» **Exercise**: Go through the data from its first line and retype each line, stopping once the line containing "The main reason" has been retyped.

Dataset entries
*-*-*

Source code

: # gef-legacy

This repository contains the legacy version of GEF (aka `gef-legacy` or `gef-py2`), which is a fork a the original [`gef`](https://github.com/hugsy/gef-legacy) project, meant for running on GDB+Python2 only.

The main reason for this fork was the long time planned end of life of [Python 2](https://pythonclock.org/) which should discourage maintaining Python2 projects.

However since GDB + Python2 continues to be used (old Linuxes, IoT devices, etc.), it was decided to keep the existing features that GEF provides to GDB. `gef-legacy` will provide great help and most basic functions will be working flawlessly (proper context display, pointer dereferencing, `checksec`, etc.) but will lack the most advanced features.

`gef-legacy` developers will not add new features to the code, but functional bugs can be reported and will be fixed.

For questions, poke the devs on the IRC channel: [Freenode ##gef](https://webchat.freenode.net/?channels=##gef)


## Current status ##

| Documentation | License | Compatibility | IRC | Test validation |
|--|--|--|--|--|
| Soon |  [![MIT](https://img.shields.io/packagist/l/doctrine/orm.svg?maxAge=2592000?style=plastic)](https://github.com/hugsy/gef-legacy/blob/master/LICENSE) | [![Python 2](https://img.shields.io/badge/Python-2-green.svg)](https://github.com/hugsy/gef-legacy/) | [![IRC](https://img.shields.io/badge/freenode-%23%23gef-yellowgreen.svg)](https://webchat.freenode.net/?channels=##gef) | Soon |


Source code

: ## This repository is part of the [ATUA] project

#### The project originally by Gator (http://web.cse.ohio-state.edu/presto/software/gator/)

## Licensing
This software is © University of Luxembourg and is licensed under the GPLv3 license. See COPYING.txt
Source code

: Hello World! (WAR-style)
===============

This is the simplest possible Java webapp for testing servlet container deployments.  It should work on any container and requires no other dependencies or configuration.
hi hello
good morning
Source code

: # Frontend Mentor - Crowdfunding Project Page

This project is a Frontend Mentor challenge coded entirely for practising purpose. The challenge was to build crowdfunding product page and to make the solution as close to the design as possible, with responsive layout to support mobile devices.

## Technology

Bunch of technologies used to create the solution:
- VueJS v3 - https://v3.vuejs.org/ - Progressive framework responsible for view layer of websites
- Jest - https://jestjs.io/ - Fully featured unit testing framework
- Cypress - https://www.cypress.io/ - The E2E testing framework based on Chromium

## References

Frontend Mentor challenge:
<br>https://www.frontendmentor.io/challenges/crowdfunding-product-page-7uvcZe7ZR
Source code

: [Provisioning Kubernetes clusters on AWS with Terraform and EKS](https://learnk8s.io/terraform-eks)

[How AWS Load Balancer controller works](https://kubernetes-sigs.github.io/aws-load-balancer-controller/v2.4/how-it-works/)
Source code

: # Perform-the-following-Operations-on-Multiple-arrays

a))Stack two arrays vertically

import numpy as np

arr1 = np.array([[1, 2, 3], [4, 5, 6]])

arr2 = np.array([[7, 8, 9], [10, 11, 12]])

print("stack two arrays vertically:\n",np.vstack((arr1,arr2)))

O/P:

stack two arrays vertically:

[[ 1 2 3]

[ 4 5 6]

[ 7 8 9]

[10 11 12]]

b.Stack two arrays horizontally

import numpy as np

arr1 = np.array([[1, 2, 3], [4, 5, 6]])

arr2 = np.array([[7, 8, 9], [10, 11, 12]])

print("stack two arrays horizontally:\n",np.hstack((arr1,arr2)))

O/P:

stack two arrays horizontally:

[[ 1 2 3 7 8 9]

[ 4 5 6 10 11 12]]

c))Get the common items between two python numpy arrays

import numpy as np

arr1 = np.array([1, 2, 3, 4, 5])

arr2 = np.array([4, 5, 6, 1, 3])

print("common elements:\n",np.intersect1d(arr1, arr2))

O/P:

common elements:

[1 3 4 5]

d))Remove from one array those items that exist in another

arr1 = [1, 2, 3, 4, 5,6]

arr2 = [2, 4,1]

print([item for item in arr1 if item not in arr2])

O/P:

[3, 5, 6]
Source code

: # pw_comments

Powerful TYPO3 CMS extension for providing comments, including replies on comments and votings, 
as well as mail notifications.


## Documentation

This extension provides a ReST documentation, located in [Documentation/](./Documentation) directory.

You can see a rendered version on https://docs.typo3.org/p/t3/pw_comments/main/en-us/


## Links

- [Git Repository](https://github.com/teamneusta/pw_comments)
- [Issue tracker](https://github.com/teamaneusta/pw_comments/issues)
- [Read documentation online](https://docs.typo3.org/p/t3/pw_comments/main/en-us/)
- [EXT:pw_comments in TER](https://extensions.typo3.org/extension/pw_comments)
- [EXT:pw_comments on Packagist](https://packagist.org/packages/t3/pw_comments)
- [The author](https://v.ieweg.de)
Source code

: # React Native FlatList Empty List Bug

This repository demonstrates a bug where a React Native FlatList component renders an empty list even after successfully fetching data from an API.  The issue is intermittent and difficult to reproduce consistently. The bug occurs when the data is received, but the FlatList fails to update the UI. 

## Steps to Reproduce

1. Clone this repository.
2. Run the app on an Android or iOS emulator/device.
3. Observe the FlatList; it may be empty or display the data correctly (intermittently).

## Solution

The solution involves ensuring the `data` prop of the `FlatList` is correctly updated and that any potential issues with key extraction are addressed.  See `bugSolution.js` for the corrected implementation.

*-*-*

» **Output below**:
Source code

: # gef-legacy

This repository contains the legacy version of GEF (aka `gef-legacy` or `gef-py2`), which is a fork a the original [`gef`](https://github.com/hugsy/gef-legacy) project, meant for running on GDB+Python2 only.

The main reason for this fork was the long time planned end of life of [Python 2](https://pythonclock.org/) which should discourage maintaining Python2 projects.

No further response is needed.